He's not specific enough that there's any threads I can pull, and I don't care.
It could just be completely made up.
Right.
But part and parcel of this narrative is that the reason that they ended up taking all these things down was because the backlash from the patriots and the good Americans was so strong.
Now, if you're wondering how Alex gauges that, he explains in this next clip.
Also, it kind of suggests that when he says that he watched dozens and dozens of YouTube videos and looked at the comments, it's more like he went to dozens of videos and looked at the comments without watching the video.
This is a guy on July 4th telling you how much America sucks, and you wouldn't let that guy clean your toilets, you wouldn't let him work on your pool, you wouldn't let him get anywhere near your children.
The article that Alex is responding to is something that Dylan wrote in 2015.
The article was updated this year, but I compared the articles, and it appears that the only update was giving it a new headline.

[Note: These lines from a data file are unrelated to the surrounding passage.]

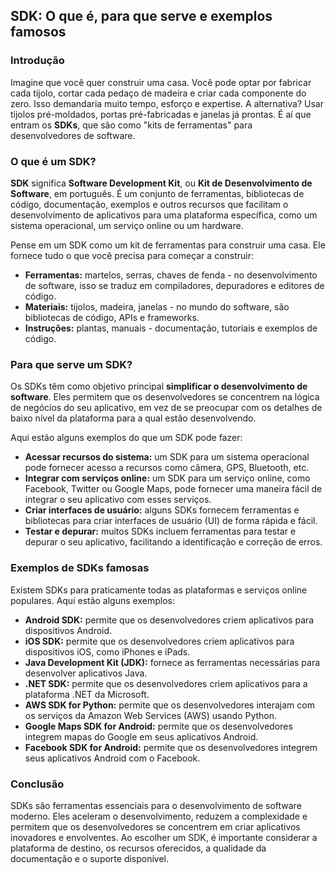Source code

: ##  SDK: O que é, para que serve e exemplos famosos

### Introdução

Imagine que você quer construir uma casa. Você pode optar por fabricar cada tijolo, cortar cada pedaço de madeira e criar cada componente do zero. Isso demandaria muito tempo, esforço e expertise. A alternativa? Usar tijolos pré-moldados, portas pré-fabricadas e janelas já prontas. É aí que entram os **SDKs**, que são como "kits de ferramentas" para desenvolvedores de software.

### O que é um SDK?

**SDK** significa **Software Development Kit**, ou **Kit de Desenvolvimento de Software**, em português. É um conjunto de ferramentas, bibliotecas de código, documentação, exemplos e outros recursos que facilitam o desenvolvimento de aplicativos para uma plataforma específica, como um sistema operacional, um serviço online ou um hardware.

Pense em um SDK como um kit de ferramentas para construir uma casa. Ele fornece tudo o que você precisa para começar a construir:

* **Ferramentas:** martelos, serras, chaves de fenda - no desenvolvimento de software, isso se traduz em compiladores, depuradores e editores de código.
* **Materiais:** tijolos, madeira, janelas - no mundo do software, são bibliotecas de código, APIs e frameworks.
* **Instruções:** plantas, manuais -  documentação, tutoriais e exemplos de código.

### Para que serve um SDK?

Os SDKs têm como objetivo principal **simplificar o desenvolvimento de software**. Eles permitem que os desenvolvedores se concentrem na lógica de negócios do seu aplicativo, em vez de se preocupar com os detalhes de baixo nível da plataforma para a qual estão desenvolvendo.

Aqui estão alguns exemplos do que um SDK pode fazer:

* **Acessar recursos do sistema:** um SDK para um sistema operacional pode fornecer acesso a recursos como câmera, GPS, Bluetooth, etc.
* **Integrar com serviços online:** um SDK para um serviço online, como Facebook, Twitter ou Google Maps, pode fornecer uma maneira fácil de integrar o seu aplicativo com esses serviços.
* **Criar interfaces de usuário:** alguns SDKs fornecem ferramentas e bibliotecas para criar interfaces de usuário (UI) de forma rápida e fácil.
* **Testar e depurar:** muitos SDKs incluem ferramentas para testar e depurar o seu aplicativo, facilitando a identificação e correção de erros.

### Exemplos de SDKs famosas

Existem SDKs para praticamente todas as plataformas e serviços online populares. Aqui estão alguns exemplos:

* **Android SDK:** permite que os desenvolvedores criem aplicativos para dispositivos Android.
* **iOS SDK:** permite que os desenvolvedores criem aplicativos para dispositivos iOS, como iPhones e iPads.
* **Java Development Kit (JDK):** fornece as ferramentas necessárias para desenvolver aplicativos Java.
* **.NET SDK:** permite que os desenvolvedores criem aplicativos para a plataforma .NET da Microsoft.
* **AWS SDK for Python:** permite que os desenvolvedores interajam com os serviços da Amazon Web Services (AWS) usando Python.
* **Google Maps SDK for Android:** permite que os desenvolvedores integrem mapas do Google em seus aplicativos Android.
* **Facebook SDK for Android:** permite que os desenvolvedores integrem seus aplicativos Android com o Facebook.

### Conclusão

SDKs são ferramentas essenciais para o desenvolvimento de software moderno. Eles aceleram o desenvolvimento, reduzem a complexidade e permitem que os desenvolvedores se concentrem em criar aplicativos inovadores e envolventes. Ao escolher um SDK, é importante considerar a plataforma de destino, os recursos oferecidos, a qualidade da documentação e o suporte disponível.
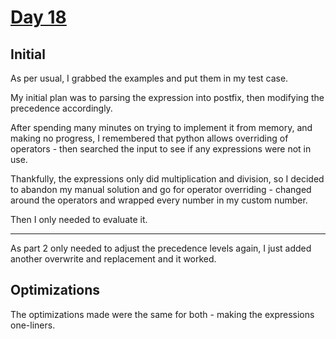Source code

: # [Day 18](https://adventofcode.com/2020/day/18)

## Initial

As per usual, I grabbed the examples and put them in my test case.

My initial plan was to parsing the expression into postfix, then modifying the precedence accordingly.

After spending many minutes on trying to implement it from memory, and making no progress, I remembered that python allows overriding of operators - then searched the input to see if any expressions were not in use.

Thankfully, the expressions only did multiplication and division, so I decided to abandon my manual solution and go for operator overriding - changed around the operators and wrapped every number in my custom number.

Then I only needed to evaluate it.

***

As part 2 only needed to adjust the precedence levels again, I just added another overwrite and replacement and it worked.

## Optimizations

The optimizations made were the same for both - making the expressions one-liners.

Apparently, that gives Alex just enough justification to report on a four-year-old article that was written and published while Obama was president, as if it's somehow a recent thing and an attack on Trump.
Dylan's argument comes down to three points as to why staying with the British Empire might have led to a better outcome, generally speaking.
The first is that slavery would have been abolished sooner.
And this is not a debatable point.
England had abolished slavery before the American Revolution and abolished it in all of its colonies except India in 1834, with India following along in 1843.
The Emancipation Proclamation didn't formally abolish slavery in the United States until 1865.
I'm sure Alex would probably say that who cares about an extra 22 years of non-slavery, but I think that's a pretty dumb argument.
So Dylan's first point is absolutely correct.
If we were still in the British Empire, slavery would have been outlawed sooner, and possibly even without a civil war being needed to do it.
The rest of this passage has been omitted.